[PATCH 3.16 095/114] xfs: xfs_setattr_size no longer races with page faults

From: Ben Hutchings
Date: Mon Jun 13 2016 - 15:01:37 EST


3.16.36-rc1 review patch. If anyone has any objections, please let me know.

------------------

From: Dave Chinner <dchinner@xxxxxxxxxx>

commit 0f9160b444e4de33b65dfcd3b901358a3129461a upstream.

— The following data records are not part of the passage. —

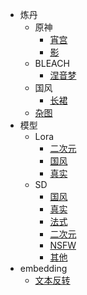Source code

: - 炼丹
  - 原神
    - [宵宫](records/genshin/yoimiya.md)
    - [影](records/genshin/yoimiya.md)
  - BLEACH
    - [涅音梦](records/bleach/nemu-kurotsuchi.md)
  - 国风
    - [长裙](records/guofeng/long-dress.md)
  - [杂图](records/miscellaneous.md)
- 模型
  - Lora
    - [二次元](models/lora/anime.md)
    - [国风](models/lora/guofeng.md)
    - [真实](models/lora/reality.md)
  - SD
    - [国风](models/sd/guofeng.md)
    - [真实](models/sd/reality.md)
    - [法式](models/sd/french.md)
    - [二次元](models/sd/anime.md)
    - [NSFW](models/sd/nsfw.md)
    - [其他](models/sd/other.md)
- embedding
  - [文本反转](embeddings/textual-inversions.md)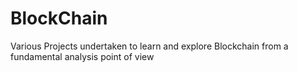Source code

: # BlockChain
Various Projects undertaken to learn and explore Blockchain from a fundamental analysis point of view
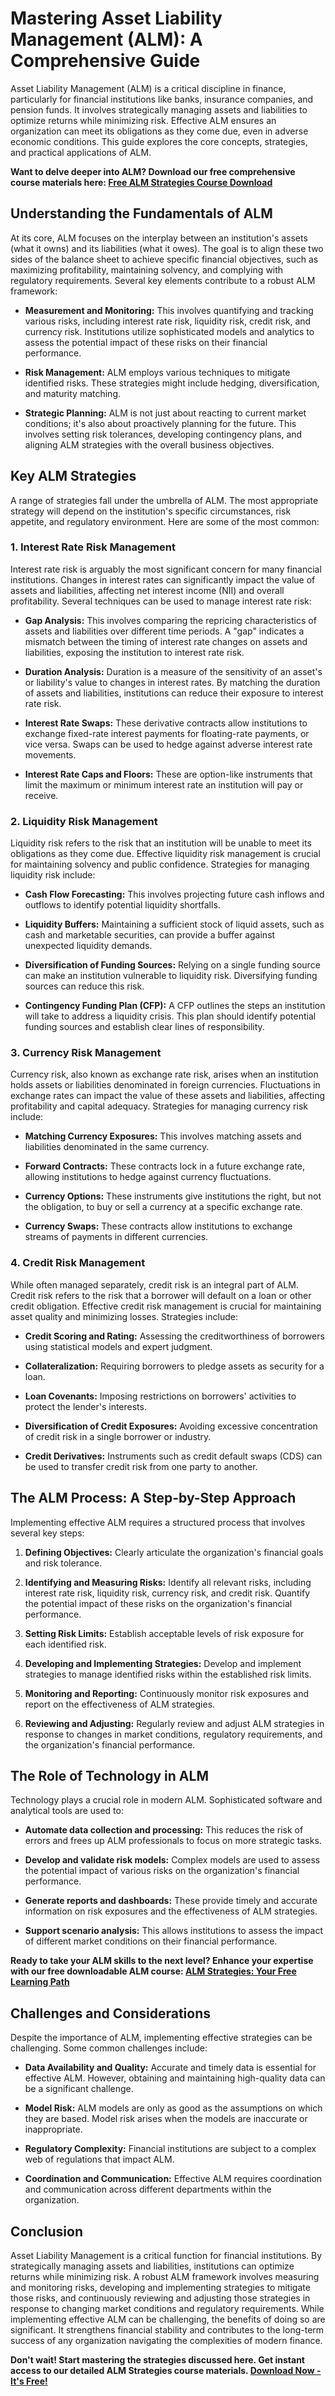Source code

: # Mastering Asset Liability Management (ALM): A Comprehensive Guide

Asset Liability Management (ALM) is a critical discipline in finance, particularly for financial institutions like banks, insurance companies, and pension funds. It involves strategically managing assets and liabilities to optimize returns while minimizing risk. Effective ALM ensures an organization can meet its obligations as they come due, even in adverse economic conditions. This guide explores the core concepts, strategies, and practical applications of ALM.

**Want to delve deeper into ALM? Download our free comprehensive course materials here: [Free ALM Strategies Course Download](https://udemywork.com/alm-strategies)**

## Understanding the Fundamentals of ALM

At its core, ALM focuses on the interplay between an institution's assets (what it owns) and its liabilities (what it owes). The goal is to align these two sides of the balance sheet to achieve specific financial objectives, such as maximizing profitability, maintaining solvency, and complying with regulatory requirements.  Several key elements contribute to a robust ALM framework:

*   **Measurement and Monitoring:** This involves quantifying and tracking various risks, including interest rate risk, liquidity risk, credit risk, and currency risk. Institutions utilize sophisticated models and analytics to assess the potential impact of these risks on their financial performance.

*   **Risk Management:**  ALM employs various techniques to mitigate identified risks. These strategies might include hedging, diversification, and maturity matching.

*   **Strategic Planning:**  ALM is not just about reacting to current market conditions; it's also about proactively planning for the future. This involves setting risk tolerances, developing contingency plans, and aligning ALM strategies with the overall business objectives.

## Key ALM Strategies

A range of strategies fall under the umbrella of ALM. The most appropriate strategy will depend on the institution's specific circumstances, risk appetite, and regulatory environment. Here are some of the most common:

### 1. Interest Rate Risk Management

Interest rate risk is arguably the most significant concern for many financial institutions. Changes in interest rates can significantly impact the value of assets and liabilities, affecting net interest income (NII) and overall profitability. Several techniques can be used to manage interest rate risk:

*   **Gap Analysis:** This involves comparing the repricing characteristics of assets and liabilities over different time periods. A "gap" indicates a mismatch between the timing of interest rate changes on assets and liabilities, exposing the institution to interest rate risk.

*   **Duration Analysis:** Duration is a measure of the sensitivity of an asset's or liability's value to changes in interest rates. By matching the duration of assets and liabilities, institutions can reduce their exposure to interest rate risk.

*   **Interest Rate Swaps:** These derivative contracts allow institutions to exchange fixed-rate interest payments for floating-rate payments, or vice versa.  Swaps can be used to hedge against adverse interest rate movements.

*   **Interest Rate Caps and Floors:** These are option-like instruments that limit the maximum or minimum interest rate an institution will pay or receive.

### 2. Liquidity Risk Management

Liquidity risk refers to the risk that an institution will be unable to meet its obligations as they come due. Effective liquidity risk management is crucial for maintaining solvency and public confidence. Strategies for managing liquidity risk include:

*   **Cash Flow Forecasting:**  This involves projecting future cash inflows and outflows to identify potential liquidity shortfalls.

*   **Liquidity Buffers:** Maintaining a sufficient stock of liquid assets, such as cash and marketable securities, can provide a buffer against unexpected liquidity demands.

*   **Diversification of Funding Sources:**  Relying on a single funding source can make an institution vulnerable to liquidity risk. Diversifying funding sources can reduce this risk.

*   **Contingency Funding Plan (CFP):** A CFP outlines the steps an institution will take to address a liquidity crisis. This plan should identify potential funding sources and establish clear lines of responsibility.

### 3. Currency Risk Management

Currency risk, also known as exchange rate risk, arises when an institution holds assets or liabilities denominated in foreign currencies. Fluctuations in exchange rates can impact the value of these assets and liabilities, affecting profitability and capital adequacy. Strategies for managing currency risk include:

*   **Matching Currency Exposures:**  This involves matching assets and liabilities denominated in the same currency.

*   **Forward Contracts:**  These contracts lock in a future exchange rate, allowing institutions to hedge against currency fluctuations.

*   **Currency Options:**  These instruments give institutions the right, but not the obligation, to buy or sell a currency at a specific exchange rate.

*   **Currency Swaps:** These contracts allow institutions to exchange streams of payments in different currencies.

### 4. Credit Risk Management

While often managed separately, credit risk is an integral part of ALM. Credit risk refers to the risk that a borrower will default on a loan or other credit obligation. Effective credit risk management is crucial for maintaining asset quality and minimizing losses. Strategies include:

*   **Credit Scoring and Rating:** Assessing the creditworthiness of borrowers using statistical models and expert judgment.

*   **Collateralization:** Requiring borrowers to pledge assets as security for a loan.

*   **Loan Covenants:** Imposing restrictions on borrowers' activities to protect the lender's interests.

*   **Diversification of Credit Exposures:**  Avoiding excessive concentration of credit risk in a single borrower or industry.

*   **Credit Derivatives:**  Instruments such as credit default swaps (CDS) can be used to transfer credit risk from one party to another.

## The ALM Process: A Step-by-Step Approach

Implementing effective ALM requires a structured process that involves several key steps:

1.  **Defining Objectives:**  Clearly articulate the organization's financial goals and risk tolerance.

2.  **Identifying and Measuring Risks:**  Identify all relevant risks, including interest rate risk, liquidity risk, currency risk, and credit risk. Quantify the potential impact of these risks on the organization's financial performance.

3.  **Setting Risk Limits:**  Establish acceptable levels of risk exposure for each identified risk.

4.  **Developing and Implementing Strategies:**  Develop and implement strategies to manage identified risks within the established risk limits.

5.  **Monitoring and Reporting:**  Continuously monitor risk exposures and report on the effectiveness of ALM strategies.

6.  **Reviewing and Adjusting:** Regularly review and adjust ALM strategies in response to changes in market conditions, regulatory requirements, and the organization's financial performance.

## The Role of Technology in ALM

Technology plays a crucial role in modern ALM. Sophisticated software and analytical tools are used to:

*   **Automate data collection and processing:** This reduces the risk of errors and frees up ALM professionals to focus on more strategic tasks.

*   **Develop and validate risk models:**  Complex models are used to assess the potential impact of various risks on the organization's financial performance.

*   **Generate reports and dashboards:**  These provide timely and accurate information on risk exposures and the effectiveness of ALM strategies.

*   **Support scenario analysis:**  This allows institutions to assess the impact of different market conditions on their financial performance.

**Ready to take your ALM skills to the next level? Enhance your expertise with our free downloadable ALM course: [ALM Strategies: Your Free Learning Path](https://udemywork.com/alm-strategies)**

## Challenges and Considerations

Despite the importance of ALM, implementing effective strategies can be challenging. Some common challenges include:

*   **Data Availability and Quality:**  Accurate and timely data is essential for effective ALM. However, obtaining and maintaining high-quality data can be a significant challenge.

*   **Model Risk:**  ALM models are only as good as the assumptions on which they are based. Model risk arises when the models are inaccurate or inappropriate.

*   **Regulatory Complexity:**  Financial institutions are subject to a complex web of regulations that impact ALM.

*   **Coordination and Communication:**  Effective ALM requires coordination and communication across different departments within the organization.

## Conclusion

Asset Liability Management is a critical function for financial institutions. By strategically managing assets and liabilities, institutions can optimize returns while minimizing risk. A robust ALM framework involves measuring and monitoring risks, developing and implementing strategies to mitigate those risks, and continuously reviewing and adjusting those strategies in response to changing market conditions and regulatory requirements. While implementing effective ALM can be challenging, the benefits of doing so are significant. It strengthens financial stability and contributes to the long-term success of any organization navigating the complexities of modern finance.

**Don't wait! Start mastering the strategies discussed here. Get instant access to our detailed ALM Strategies course materials. [Download Now - It's Free!](https://udemywork.com/alm-strategies)**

Now that truncate locks out new page faults, we no longer need to do
special writeback hacks in truncate to work around potential races
between page faults, page cache truncation and file size updates to
ensure we get write page faults for extending truncates on sub-page
block size filesystems. Hence we can remove the code in
xfs_setattr_size() that handles this and update the comments around
the code tha thandles page cache truncate and size updates to
reflect the new reality.

Signed-off-by: Dave Chinner <dchinner@xxxxxxxxxx>
Reviewed-by: Brian Foster <bfoster@xxxxxxxxxx>
Signed-off-by: Dave Chinner <david@xxxxxxxxxxxxx>
[bwh: Backported to 3.16: we never had the previous hack, so just update the
comment]
Signed-off-by: Ben Hutchings <ben@xxxxxxxxxxxxxxx>
---
fs/xfs/xfs_iops.c | 56 ++++++++++++++-----------------------------------------
1 file changed, 14 insertions(+), 42 deletions(-)

--- a/fs/xfs/xfs_iops.c
+++ b/fs/xfs/xfs_iops.c
@@ -823,19 +823,21 @@ xfs_setattr_size(
inode_dio_wait(inode);

/*
- * Do all the page cache truncate work outside the transaction context
- * as the "lock" order is page lock->log space reservation. i.e.
- * locking pages inside the transaction can ABBA deadlock with
- * writeback. We have to do the VFS inode size update before we truncate
- * the pagecache, however, to avoid racing with page faults beyond the
- * new EOF they are not serialised against truncate operations except by
- * page locks and size updates.
+ * We've already locked out new page faults, so now we can safely remove
+ * pages from the page cache knowing they won't get refaulted until we
+ * drop the XFS_MMAP_EXCL lock after the extent manipulations are
+ * complete. The truncate_setsize() call also cleans partial EOF page
+ * PTEs on extending truncates and hence ensures sub-page block size
+ * filesystems are correctly handled, too.
*
- * Hence we are in a situation where a truncate can fail with ENOMEM
- * from xfs_trans_reserve(), but having already truncated the in-memory
- * version of the file (i.e. made user visible changes). There's not
- * much we can do about this, except to hope that the caller sees ENOMEM
- * and retries the truncate operation.
+ * We have to do all the page cache truncate work outside the
+ * transaction context as the "lock" order is page lock->log space
+ * reservation as defined by extent allocation in the writeback path.
+ * Hence a truncate can fail with ENOMEM from xfs_trans_reserve(), but
+ * having already truncated the in-memory version of the file (i.e. made
+ * user visible changes). There's not much we can do about this, except
+ * to hope that the caller sees ENOMEM and retries the truncate
+ * operation.
*/
error = -block_truncate_page(inode->i_mapping, newsize, xfs_get_blocks);
if (error)